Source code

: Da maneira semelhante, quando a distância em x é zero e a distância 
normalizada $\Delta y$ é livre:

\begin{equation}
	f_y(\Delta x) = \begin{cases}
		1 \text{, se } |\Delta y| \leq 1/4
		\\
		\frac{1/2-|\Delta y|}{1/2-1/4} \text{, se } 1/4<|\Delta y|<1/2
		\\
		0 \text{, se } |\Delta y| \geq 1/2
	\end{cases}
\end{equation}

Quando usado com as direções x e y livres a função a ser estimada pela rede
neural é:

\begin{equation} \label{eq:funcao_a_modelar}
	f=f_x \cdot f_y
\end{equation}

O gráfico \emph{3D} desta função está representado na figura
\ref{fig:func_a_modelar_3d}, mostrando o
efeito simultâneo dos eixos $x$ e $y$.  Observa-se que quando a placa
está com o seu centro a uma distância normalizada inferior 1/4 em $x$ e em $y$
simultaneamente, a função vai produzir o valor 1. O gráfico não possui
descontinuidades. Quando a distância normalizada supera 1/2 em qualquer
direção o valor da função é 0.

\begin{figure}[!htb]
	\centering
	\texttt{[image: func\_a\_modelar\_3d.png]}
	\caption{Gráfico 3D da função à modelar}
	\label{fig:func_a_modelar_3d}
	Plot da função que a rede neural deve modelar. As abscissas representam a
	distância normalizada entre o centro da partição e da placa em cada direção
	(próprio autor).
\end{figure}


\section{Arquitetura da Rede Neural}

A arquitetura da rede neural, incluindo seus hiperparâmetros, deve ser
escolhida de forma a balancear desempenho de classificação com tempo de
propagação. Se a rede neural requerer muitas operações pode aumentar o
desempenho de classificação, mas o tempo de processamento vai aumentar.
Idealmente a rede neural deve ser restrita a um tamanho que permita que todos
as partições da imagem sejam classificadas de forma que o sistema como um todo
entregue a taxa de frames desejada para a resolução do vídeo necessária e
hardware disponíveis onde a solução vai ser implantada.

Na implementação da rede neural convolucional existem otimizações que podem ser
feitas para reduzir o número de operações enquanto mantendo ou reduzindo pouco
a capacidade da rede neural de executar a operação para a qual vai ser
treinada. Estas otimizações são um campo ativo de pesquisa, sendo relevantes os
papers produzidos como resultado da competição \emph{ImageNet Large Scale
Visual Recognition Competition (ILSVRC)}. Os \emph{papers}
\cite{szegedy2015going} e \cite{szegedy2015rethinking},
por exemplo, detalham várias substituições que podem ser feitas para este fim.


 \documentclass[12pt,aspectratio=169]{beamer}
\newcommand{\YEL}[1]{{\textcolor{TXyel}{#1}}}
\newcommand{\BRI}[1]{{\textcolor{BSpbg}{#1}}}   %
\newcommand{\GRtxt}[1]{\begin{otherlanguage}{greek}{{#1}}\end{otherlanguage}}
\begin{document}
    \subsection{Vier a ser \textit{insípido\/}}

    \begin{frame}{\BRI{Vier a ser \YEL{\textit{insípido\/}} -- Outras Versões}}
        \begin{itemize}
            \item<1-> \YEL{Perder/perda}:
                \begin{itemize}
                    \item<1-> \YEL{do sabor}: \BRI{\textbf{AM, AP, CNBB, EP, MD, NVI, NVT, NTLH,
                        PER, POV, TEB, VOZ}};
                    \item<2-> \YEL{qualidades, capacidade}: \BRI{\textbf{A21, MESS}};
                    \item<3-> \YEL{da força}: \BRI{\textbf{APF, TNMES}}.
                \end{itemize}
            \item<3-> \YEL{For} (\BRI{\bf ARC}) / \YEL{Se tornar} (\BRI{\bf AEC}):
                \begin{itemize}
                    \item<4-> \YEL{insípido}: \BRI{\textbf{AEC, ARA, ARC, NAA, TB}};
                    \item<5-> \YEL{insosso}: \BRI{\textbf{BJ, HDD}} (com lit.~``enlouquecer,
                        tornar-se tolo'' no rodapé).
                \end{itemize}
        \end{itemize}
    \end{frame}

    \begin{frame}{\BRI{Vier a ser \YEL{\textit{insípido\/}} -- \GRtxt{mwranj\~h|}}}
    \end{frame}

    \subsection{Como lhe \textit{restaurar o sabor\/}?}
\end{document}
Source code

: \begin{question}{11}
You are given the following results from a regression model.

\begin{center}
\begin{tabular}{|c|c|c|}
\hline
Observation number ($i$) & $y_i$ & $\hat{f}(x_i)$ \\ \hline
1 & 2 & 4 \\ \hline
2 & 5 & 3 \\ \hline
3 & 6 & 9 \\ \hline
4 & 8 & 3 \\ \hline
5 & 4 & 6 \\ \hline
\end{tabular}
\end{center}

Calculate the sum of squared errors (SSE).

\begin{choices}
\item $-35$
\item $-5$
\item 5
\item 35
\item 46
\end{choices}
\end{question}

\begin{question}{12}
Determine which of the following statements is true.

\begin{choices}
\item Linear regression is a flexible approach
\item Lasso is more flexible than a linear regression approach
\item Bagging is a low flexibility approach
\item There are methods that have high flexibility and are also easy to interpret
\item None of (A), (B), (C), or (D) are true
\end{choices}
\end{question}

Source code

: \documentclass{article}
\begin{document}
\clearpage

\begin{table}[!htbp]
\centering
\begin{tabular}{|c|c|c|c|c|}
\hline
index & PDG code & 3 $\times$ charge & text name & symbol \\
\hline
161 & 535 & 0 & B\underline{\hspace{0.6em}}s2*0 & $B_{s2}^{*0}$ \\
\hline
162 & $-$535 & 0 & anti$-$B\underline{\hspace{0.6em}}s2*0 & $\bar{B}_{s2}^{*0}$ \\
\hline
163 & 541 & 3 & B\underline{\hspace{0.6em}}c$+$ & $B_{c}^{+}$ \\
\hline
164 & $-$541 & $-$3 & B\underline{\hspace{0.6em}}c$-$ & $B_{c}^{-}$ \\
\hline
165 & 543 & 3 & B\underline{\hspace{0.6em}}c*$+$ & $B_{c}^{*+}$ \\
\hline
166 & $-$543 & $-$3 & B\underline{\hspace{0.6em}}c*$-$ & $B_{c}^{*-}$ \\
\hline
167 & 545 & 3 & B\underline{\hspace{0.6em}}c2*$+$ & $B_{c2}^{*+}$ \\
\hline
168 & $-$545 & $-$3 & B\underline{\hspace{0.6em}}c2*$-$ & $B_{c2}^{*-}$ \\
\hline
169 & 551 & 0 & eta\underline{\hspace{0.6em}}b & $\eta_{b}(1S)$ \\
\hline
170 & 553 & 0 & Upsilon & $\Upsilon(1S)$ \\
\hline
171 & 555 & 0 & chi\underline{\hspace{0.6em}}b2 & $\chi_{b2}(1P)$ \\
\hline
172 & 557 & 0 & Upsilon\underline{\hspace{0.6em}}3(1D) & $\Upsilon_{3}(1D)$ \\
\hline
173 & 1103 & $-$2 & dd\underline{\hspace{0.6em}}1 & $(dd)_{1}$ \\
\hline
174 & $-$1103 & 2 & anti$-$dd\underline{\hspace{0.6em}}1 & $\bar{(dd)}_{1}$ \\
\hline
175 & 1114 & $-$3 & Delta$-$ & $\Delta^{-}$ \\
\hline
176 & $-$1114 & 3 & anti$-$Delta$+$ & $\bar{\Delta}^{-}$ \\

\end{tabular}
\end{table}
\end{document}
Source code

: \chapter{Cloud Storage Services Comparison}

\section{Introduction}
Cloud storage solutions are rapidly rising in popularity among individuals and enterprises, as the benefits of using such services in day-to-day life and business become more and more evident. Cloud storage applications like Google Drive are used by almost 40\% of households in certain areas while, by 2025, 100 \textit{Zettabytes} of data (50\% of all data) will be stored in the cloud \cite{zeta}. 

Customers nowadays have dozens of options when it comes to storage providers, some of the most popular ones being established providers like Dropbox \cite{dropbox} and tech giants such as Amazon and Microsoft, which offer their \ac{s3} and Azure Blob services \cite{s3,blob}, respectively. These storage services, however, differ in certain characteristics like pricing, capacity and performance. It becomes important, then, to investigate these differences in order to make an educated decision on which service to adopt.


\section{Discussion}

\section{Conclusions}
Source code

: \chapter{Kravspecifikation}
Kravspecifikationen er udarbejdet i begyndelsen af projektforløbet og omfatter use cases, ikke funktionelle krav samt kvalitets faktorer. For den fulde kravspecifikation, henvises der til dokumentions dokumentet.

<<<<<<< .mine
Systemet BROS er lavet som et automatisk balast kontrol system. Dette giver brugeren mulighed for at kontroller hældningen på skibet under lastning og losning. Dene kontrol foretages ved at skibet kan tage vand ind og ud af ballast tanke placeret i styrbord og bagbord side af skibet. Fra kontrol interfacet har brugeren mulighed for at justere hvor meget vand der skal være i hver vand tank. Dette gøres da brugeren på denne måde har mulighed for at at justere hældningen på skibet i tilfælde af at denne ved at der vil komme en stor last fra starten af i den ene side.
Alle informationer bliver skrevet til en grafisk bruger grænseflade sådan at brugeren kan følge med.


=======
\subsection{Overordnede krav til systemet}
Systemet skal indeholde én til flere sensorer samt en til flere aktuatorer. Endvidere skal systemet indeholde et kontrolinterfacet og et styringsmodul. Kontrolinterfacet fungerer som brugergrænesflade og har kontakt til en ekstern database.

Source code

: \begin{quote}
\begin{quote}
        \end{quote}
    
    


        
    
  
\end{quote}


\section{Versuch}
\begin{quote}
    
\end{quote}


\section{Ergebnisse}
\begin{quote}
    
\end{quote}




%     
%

Exercise aim:
In the entries above, the lines from the one bearing "Quando usado com" up to and including the one bearing "simultaneamente, a função" should be transcribed exactly; no other line is wanted.

Result of this task:
Quando usado com as direções x e y livres a função a ser estimada pela rede
neural é:

\begin{equation} \label{eq:funcao_a_modelar}
	f=f_x \cdot f_y
\end{equation}

O gráfico \emph{3D} desta função está representado na figura
\ref{fig:func_a_modelar_3d}, mostrando o
efeito simultâneo dos eixos $x$ e $y$.  Observa-se que quando a placa
está com o seu centro a uma distância normalizada inferior 1/4 em $x$ e em $y$
simultaneamente, a função vai produzir o valor 1. O gráfico não possui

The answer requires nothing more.